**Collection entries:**
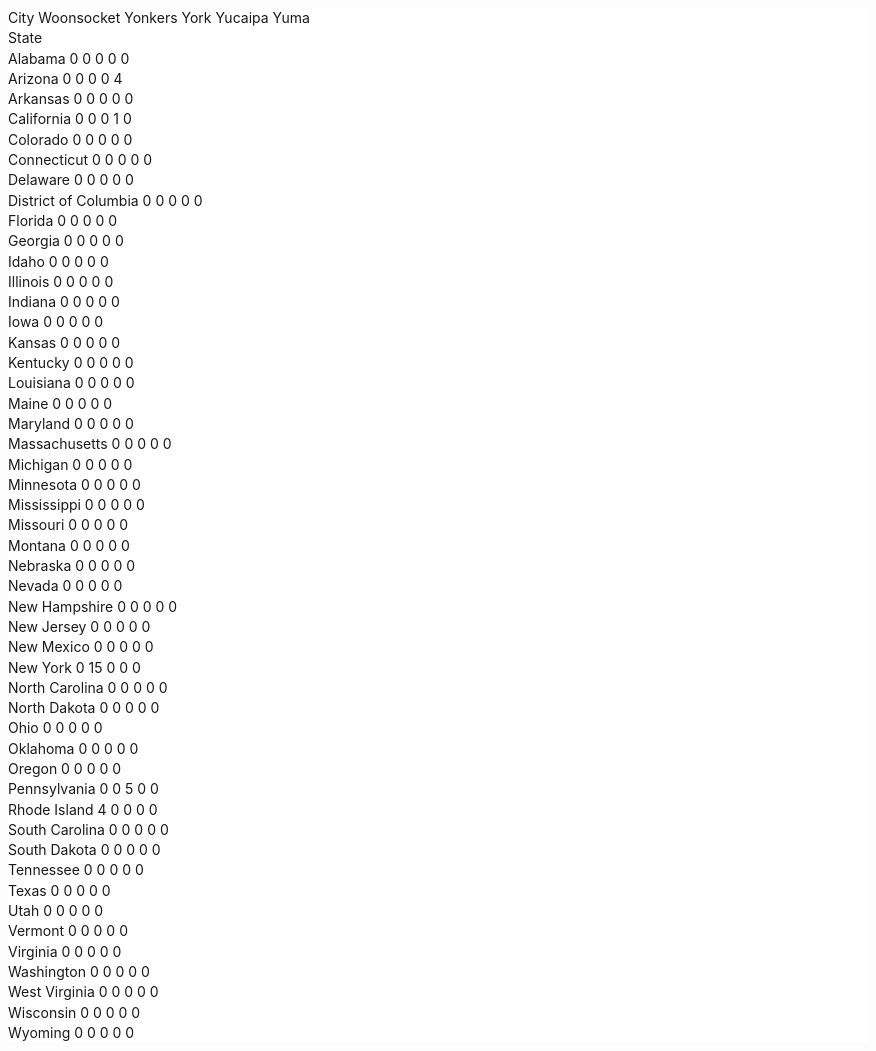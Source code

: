 City                  Woonsocket  Yonkers  York  Yucaipa  Yuma  
State                                                           
Alabama                        0        0     0        0     0  
Arizona                        0        0     0        0     4  
Arkansas                       0        0     0        0     0  
California                     0        0     0        1     0  
Colorado                       0        0     0        0     0  
Connecticut                    0        0     0        0     0  
Delaware                       0        0     0        0     0  
District of Columbia           0        0     0        0     0  
Florida                        0        0     0        0     0  
Georgia                        0        0     0        0     0  
Idaho                          0        0     0        0     0  
Illinois                       0        0     0        0     0  
Indiana                        0        0     0        0     0  
Iowa                           0        0     0        0     0  
Kansas                         0        0     0        0     0  
Kentucky                       0        0     0        0     0  
Louisiana                      0        0     0        0     0  
Maine                          0        0     0        0     0  
Maryland                       0        0     0        0     0  
Massachusetts                  0        0     0        0     0  
Michigan                       0        0     0        0     0  
Minnesota                      0        0     0        0     0  
Mississippi                    0        0     0        0     0  
Missouri                       0        0     0        0     0  
Montana                        0        0     0        0     0  
Nebraska                       0        0     0        0     0  
Nevada                         0        0     0        0     0  
New Hampshire                  0        0     0        0     0  
New Jersey                     0        0     0        0     0  
New Mexico                     0        0     0        0     0  
New York                       0       15     0        0     0  
North Carolina                 0        0     0        0     0  
North Dakota                   0        0     0        0     0  
Ohio                           0        0     0        0     0  
Oklahoma                       0        0     0        0     0  
Oregon                         0        0     0        0     0  
Pennsylvania                   0        0     5        0     0  
Rhode Island                   4        0     0        0     0  
South Carolina                 0        0     0        0     0  
South Dakota                   0        0     0        0     0  
Tennessee                      0        0     0        0     0  
Texas                          0        0     0        0     0  
Utah                           0        0     0        0     0  
Vermont                        0        0     0        0     0  
Virginia                       0        0     0        0     0  
Washington                     0        0     0        0     0  
West Virginia                  0        0     0        0     0  
Wisconsin                      0        0     0        0     0  
Wyoming                        0        0     0        0     0  
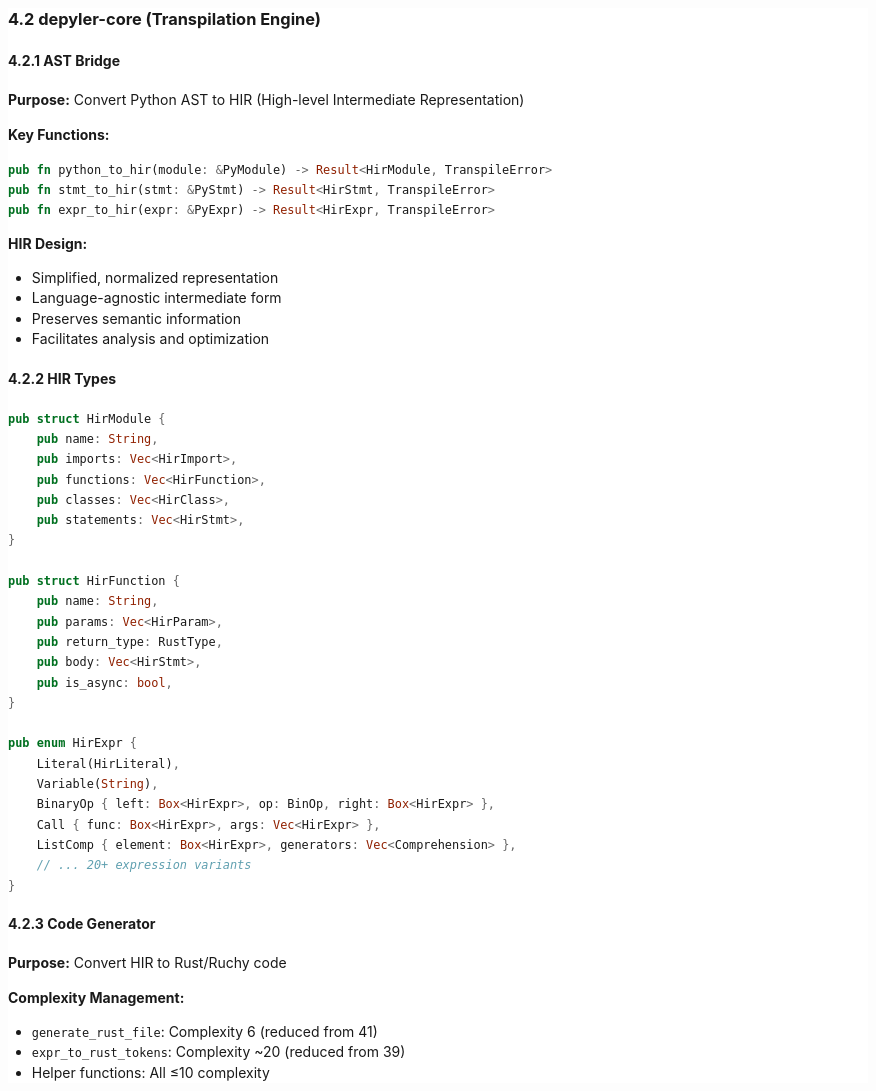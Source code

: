 ### 4.2 depyler-core (Transpilation Engine)

#### 4.2.1 AST Bridge

**Purpose:** Convert Python AST to HIR (High-level Intermediate Representation)

**Key Functions:**
```rust
pub fn python_to_hir(module: &PyModule) -> Result<HirModule, TranspileError>
pub fn stmt_to_hir(stmt: &PyStmt) -> Result<HirStmt, TranspileError>
pub fn expr_to_hir(expr: &PyExpr) -> Result<HirExpr, TranspileError>
```

**HIR Design:**
- Simplified, normalized representation
- Language-agnostic intermediate form
- Preserves semantic information
- Facilitates analysis and optimization

#### 4.2.2 HIR Types

```rust
pub struct HirModule {
    pub name: String,
    pub imports: Vec<HirImport>,
    pub functions: Vec<HirFunction>,
    pub classes: Vec<HirClass>,
    pub statements: Vec<HirStmt>,
}

pub struct HirFunction {
    pub name: String,
    pub params: Vec<HirParam>,
    pub return_type: RustType,
    pub body: Vec<HirStmt>,
    pub is_async: bool,
}

pub enum HirExpr {
    Literal(HirLiteral),
    Variable(String),
    BinaryOp { left: Box<HirExpr>, op: BinOp, right: Box<HirExpr> },
    Call { func: Box<HirExpr>, args: Vec<HirExpr> },
    ListComp { element: Box<HirExpr>, generators: Vec<Comprehension> },
    // ... 20+ expression variants
}
```

#### 4.2.3 Code Generator

**Purpose:** Convert HIR to Rust/Ruchy code

**Complexity Management:**
- `generate_rust_file`: Complexity 6 (reduced from 41)
- `expr_to_rust_tokens`: Complexity ~20 (reduced from 39)
- Helper functions: All ≤10 complexity
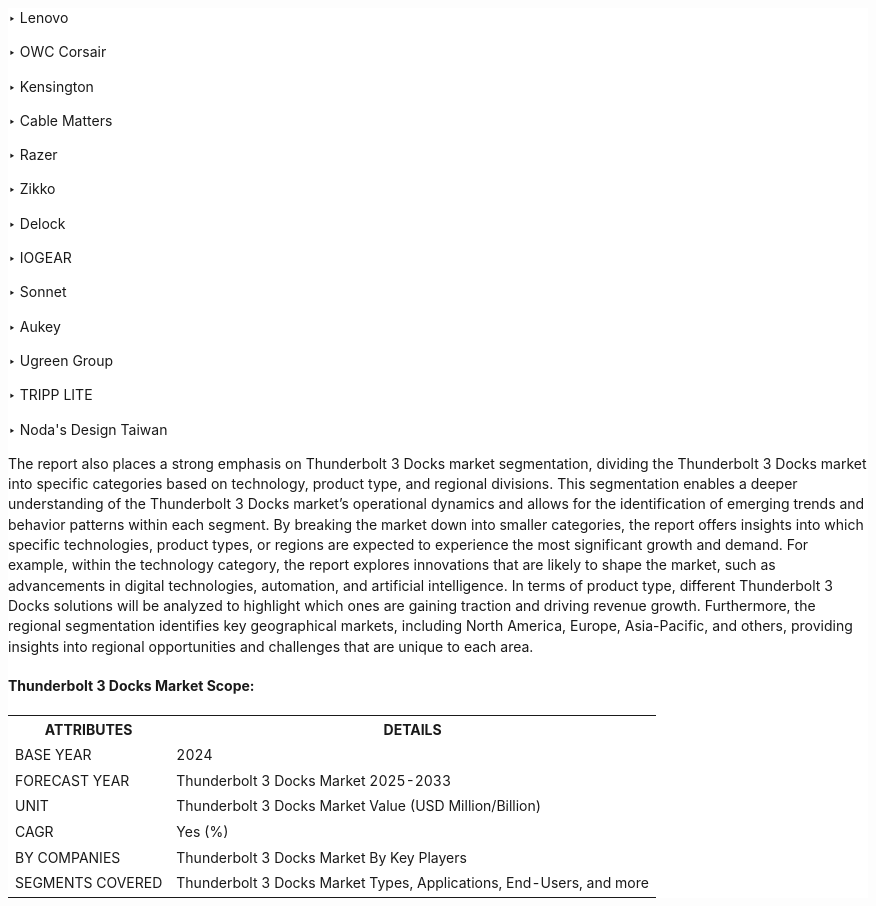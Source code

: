 ‣ Lenovo

‣ OWC Corsair

‣ Kensington

‣ Cable Matters

‣ Razer

‣ Zikko

‣ Delock

‣ IOGEAR

‣ Sonnet

‣ Aukey

‣ Ugreen Group

‣ TRIPP LITE

‣ Noda's Design Taiwan

The report also places a strong emphasis on Thunderbolt 3 Docks market segmentation, dividing the Thunderbolt 3 Docks market into specific categories based on technology, product type, and regional divisions. This segmentation enables a deeper understanding of the Thunderbolt 3 Docks market’s operational dynamics and allows for the identification of emerging trends and behavior patterns within each segment. By breaking the market down into smaller categories, the report offers insights into which specific technologies, product types, or regions are expected to experience the most significant growth and demand. For example, within the technology category, the report explores innovations that are likely to shape the market, such as advancements in digital technologies, automation, and artificial intelligence. In terms of product type, different Thunderbolt 3 Docks solutions will be analyzed to highlight which ones are gaining traction and driving revenue growth. Furthermore, the regional segmentation identifies key geographical markets, including North America, Europe, Asia-Pacific, and others, providing insights into regional opportunities and challenges that are unique to each area.

<h4>Thunderbolt 3 Docks Market Scope:</h4>
<table>
<tr>
<th>ATTRIBUTES</th>
<th>DETAILS</th>
</tr>
<tr>
<td>BASE YEAR</td>
<td>2024</td>
</tr>
<tr>
<td>FORECAST YEAR</td>
<td>Thunderbolt 3 Docks Market 2025-2033</td>
</tr>
<tr>
<td>UNIT</td>
<td>Thunderbolt 3 Docks Market Value (USD Million/Billion)</td>
<tr>
<td>CAGR</td>
<td>Yes (%)</td>
</tr>
</tr>
<tr>
<td>BY COMPANIES</td>
<td>Thunderbolt 3 Docks Market By Key Players</td>
</tr>
<tr>
<td>SEGMENTS COVERED</td>
<td>Thunderbolt 3 Docks Market Types, Applications, End-Users, and more</td>
</tr>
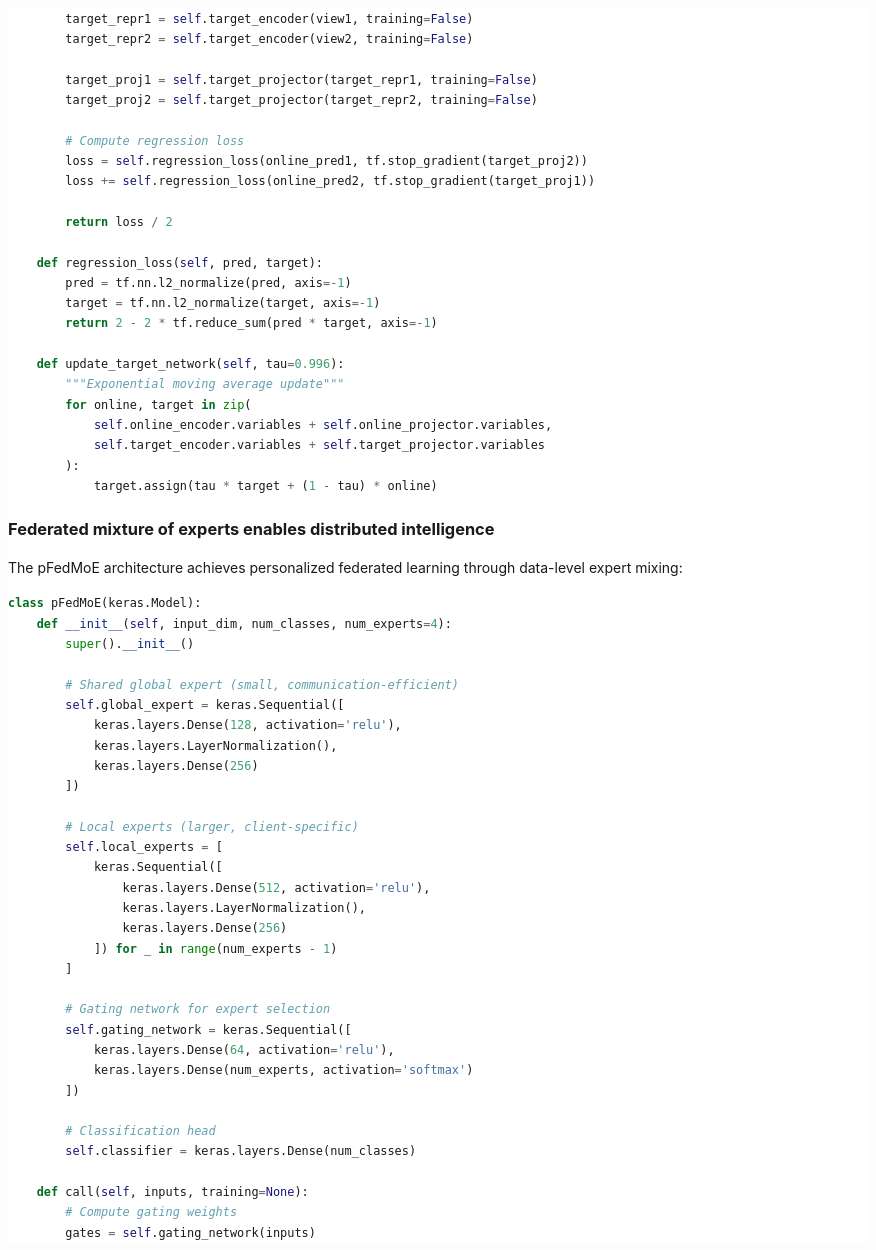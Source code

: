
 ```python
        target_repr1 = self.target_encoder(view1, training=False)
        target_repr2 = self.target_encoder(view2, training=False)
        
        target_proj1 = self.target_projector(target_repr1, training=False)
        target_proj2 = self.target_projector(target_repr2, training=False)
        
        # Compute regression loss
        loss = self.regression_loss(online_pred1, tf.stop_gradient(target_proj2))
        loss += self.regression_loss(online_pred2, tf.stop_gradient(target_proj1))
        
        return loss / 2
    
    def regression_loss(self, pred, target):
        pred = tf.nn.l2_normalize(pred, axis=-1)
        target = tf.nn.l2_normalize(target, axis=-1)
        return 2 - 2 * tf.reduce_sum(pred * target, axis=-1)
    
    def update_target_network(self, tau=0.996):
        """Exponential moving average update"""
        for online, target in zip(
            self.online_encoder.variables + self.online_projector.variables,
            self.target_encoder.variables + self.target_projector.variables
        ):
            target.assign(tau * target + (1 - tau) * online)
```

### Federated mixture of experts enables distributed intelligence

The pFedMoE architecture achieves personalized federated learning through data-level expert mixing:

```python
class pFedMoE(keras.Model):
    def __init__(self, input_dim, num_classes, num_experts=4):
        super().__init__()
        
        # Shared global expert (small, communication-efficient)
        self.global_expert = keras.Sequential([
            keras.layers.Dense(128, activation='relu'),
            keras.layers.LayerNormalization(),
            keras.layers.Dense(256)
        ])
        
        # Local experts (larger, client-specific)
        self.local_experts = [
            keras.Sequential([
                keras.layers.Dense(512, activation='relu'),
                keras.layers.LayerNormalization(),
                keras.layers.Dense(256)
            ]) for _ in range(num_experts - 1)
        ]
        
        # Gating network for expert selection
        self.gating_network = keras.Sequential([
            keras.layers.Dense(64, activation='relu'),
            keras.layers.Dense(num_experts, activation='softmax')
        ])
        
        # Classification head
        self.classifier = keras.layers.Dense(num_classes)
        
    def call(self, inputs, training=None):
        # Compute gating weights
        gates = self.gating_network(inputs)
```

**Directions:**
Set down the records exactly, without the pictures.

**Exercise answer:**
Source code

: City                  Woonsocket  Yonkers  York  Yucaipa  Yuma  
State                                                           
Alabama                        0        0     0        0     0  
Arizona                        0        0     0        0     4  
Arkansas                       0        0     0        0     0  
California                     0        0     0        1     0  
Colorado                       0        0     0        0     0  
Connecticut                    0        0     0        0     0  
Delaware                       0        0     0        0     0  
District of Columbia           0        0     0        0     0  
Florida                        0        0     0        0     0  
Georgia                        0        0     0        0     0  
Idaho                          0        0     0        0     0  
Illinois                       0        0     0        0     0  
Indiana                        0        0     0        0     0  
Iowa                           0        0     0        0     0  
Kansas                         0        0     0        0     0  
Kentucky                       0        0     0        0     0  
Louisiana                      0        0     0        0     0  
Maine                          0        0     0        0     0  
Maryland                       0        0     0        0     0  
Massachusetts                  0        0     0        0     0  
Michigan                       0        0     0        0     0  
Minnesota                      0        0     0        0     0  
Mississippi                    0        0     0        0     0  
Missouri                       0        0     0        0     0  
Montana                        0        0     0        0     0  
Nebraska                       0        0     0        0     0  
Nevada                         0        0     0        0     0  
New Hampshire                  0        0     0        0     0  
New Jersey                     0        0     0        0     0  
New Mexico                     0        0     0        0     0  
New York                       0       15     0        0     0  
North Carolina                 0        0     0        0     0  
North Dakota                   0        0     0        0     0  
Ohio                           0        0     0        0     0  
Oklahoma                       0        0     0        0     0  
Oregon                         0        0     0        0     0  
Pennsylvania                   0        0     5        0     0  
Rhode Island                   4        0     0        0     0  
South Carolina                 0        0     0        0     0  
South Dakota                   0        0     0        0     0  
Tennessee                      0        0     0        0     0  
Texas                          0        0     0        0     0  
Utah                           0        0     0        0     0  
Vermont                        0        0     0        0     0  
Virginia                       0        0     0        0     0  
Washington                     0        0     0        0     0  
West Virginia                  0        0     0        0     0  
Wisconsin                      0        0     0        0     0  
Wyoming                        0        0     0        0     0  
Source code

: ### 4.2 depyler-core (Transpilation Engine)

#### 4.2.1 AST Bridge

**Purpose:** Convert Python AST to HIR (High-level Intermediate Representation)

**Key Functions:**
```rust
pub fn python_to_hir(module: &PyModule) -> Result<HirModule, TranspileError>
pub fn stmt_to_hir(stmt: &PyStmt) -> Result<HirStmt, TranspileError>
pub fn expr_to_hir(expr: &PyExpr) -> Result<HirExpr, TranspileError>
```

**HIR Design:**
- Simplified, normalized representation
- Language-agnostic intermediate form
- Preserves semantic information
- Facilitates analysis and optimization

#### 4.2.2 HIR Types

```rust
pub struct HirModule {
    pub name: String,
    pub imports: Vec<HirImport>,
    pub functions: Vec<HirFunction>,
    pub classes: Vec<HirClass>,
    pub statements: Vec<HirStmt>,
}

pub struct HirFunction {
    pub name: String,
    pub params: Vec<HirParam>,
    pub return_type: RustType,
    pub body: Vec<HirStmt>,
    pub is_async: bool,
}

pub enum HirExpr {
    Literal(HirLiteral),
    Variable(String),
    BinaryOp { left: Box<HirExpr>, op: BinOp, right: Box<HirExpr> },
    Call { func: Box<HirExpr>, args: Vec<HirExpr> },
    ListComp { element: Box<HirExpr>, generators: Vec<Comprehension> },
    // ... 20+ expression variants
}
```

#### 4.2.3 Code Generator

**Purpose:** Convert HIR to Rust/Ruchy code

**Complexity Management:**
- `generate_rust_file`: Complexity 6 (reduced from 41)
- `expr_to_rust_tokens`: Complexity ~20 (reduced from 39)
- Helper functions: All ≤10 complexity
Source code

: ‣ Lenovo

‣ OWC Corsair

‣ Kensington

‣ Cable Matters

‣ Razer

‣ Zikko

‣ Delock

‣ IOGEAR

‣ Sonnet

‣ Aukey

‣ Ugreen Group

‣ TRIPP LITE

‣ Noda's Design Taiwan

The report also places a strong emphasis on Thunderbolt 3 Docks market segmentation, dividing the Thunderbolt 3 Docks market into specific categories based on technology, product type, and regional divisions. This segmentation enables a deeper understanding of the Thunderbolt 3 Docks market’s operational dynamics and allows for the identification of emerging trends and behavior patterns within each segment. By breaking the market down into smaller categories, the report offers insights into which specific technologies, product types, or regions are expected to experience the most significant growth and demand. For example, within the technology category, the report explores innovations that are likely to shape the market, such as advancements in digital technologies, automation, and artificial intelligence. In terms of product type, different Thunderbolt 3 Docks solutions will be analyzed to highlight which ones are gaining traction and driving revenue growth. Furthermore, the regional segmentation identifies key geographical markets, including North America, Europe, Asia-Pacific, and others, providing insights into regional opportunities and challenges that are unique to each area.

<h4>Thunderbolt 3 Docks Market Scope:</h4>
<table>
<tr>
<th>ATTRIBUTES</th>
<th>DETAILS</th>
</tr>
<tr>
<td>BASE YEAR</td>
<td>2024</td>
</tr>
<tr>
<td>FORECAST YEAR</td>
<td>Thunderbolt 3 Docks Market 2025-2033</td>
</tr>
<tr>
<td>UNIT</td>
<td>Thunderbolt 3 Docks Market Value (USD Million/Billion)</td>
<tr>
<td>CAGR</td>
<td>Yes (%)</td>
</tr>
</tr>
<tr>
<td>BY COMPANIES</td>
<td>Thunderbolt 3 Docks Market By Key Players</td>
</tr>
<tr>
<td>SEGMENTS COVERED</td>
<td>Thunderbolt 3 Docks Market Types, Applications, End-Users, and more</td>
</tr>
Source code

:
 ```python
        target_repr1 = self.target_encoder(view1, training=False)
        target_repr2 = self.target_encoder(view2, training=False)
        
        target_proj1 = self.target_projector(target_repr1, training=False)
        target_proj2 = self.target_projector(target_repr2, training=False)
        
        # Compute regression loss
        loss = self.regression_loss(online_pred1, tf.stop_gradient(target_proj2))
        loss += self.regression_loss(online_pred2, tf.stop_gradient(target_proj1))
        
        return loss / 2
    
    def regression_loss(self, pred, target):
        pred = tf.nn.l2_normalize(pred, axis=-1)
        target = tf.nn.l2_normalize(target, axis=-1)
        return 2 - 2 * tf.reduce_sum(pred * target, axis=-1)
    
    def update_target_network(self, tau=0.996):
        """Exponential moving average update"""
        for online, target in zip(
            self.online_encoder.variables + self.online_projector.variables,
            self.target_encoder.variables + self.target_projector.variables
        ):
            target.assign(tau * target + (1 - tau) * online)
```

### Federated mixture of experts enables distributed intelligence

The pFedMoE architecture achieves personalized federated learning through data-level expert mixing:

```python
class pFedMoE(keras.Model):
    def __init__(self, input_dim, num_classes, num_experts=4):
        super().__init__()
        
        # Shared global expert (small, communication-efficient)
        self.global_expert = keras.Sequential([
            keras.layers.Dense(128, activation='relu'),
            keras.layers.LayerNormalization(),
            keras.layers.Dense(256)
        ])
        
        # Local experts (larger, client-specific)
        self.local_experts = [
            keras.Sequential([
                keras.layers.Dense(512, activation='relu'),
                keras.layers.LayerNormalization(),
                keras.layers.Dense(256)
            ]) for _ in range(num_experts - 1)
        ]
        
        # Gating network for expert selection
        self.gating_network = keras.Sequential([
            keras.layers.Dense(64, activation='relu'),
            keras.layers.Dense(num_experts, activation='softmax')
        ])
        
        # Classification head
        self.classifier = keras.layers.Dense(num_classes)
        
    def call(self, inputs, training=None):
        # Compute gating weights
        gates = self.gating_network(inputs)
```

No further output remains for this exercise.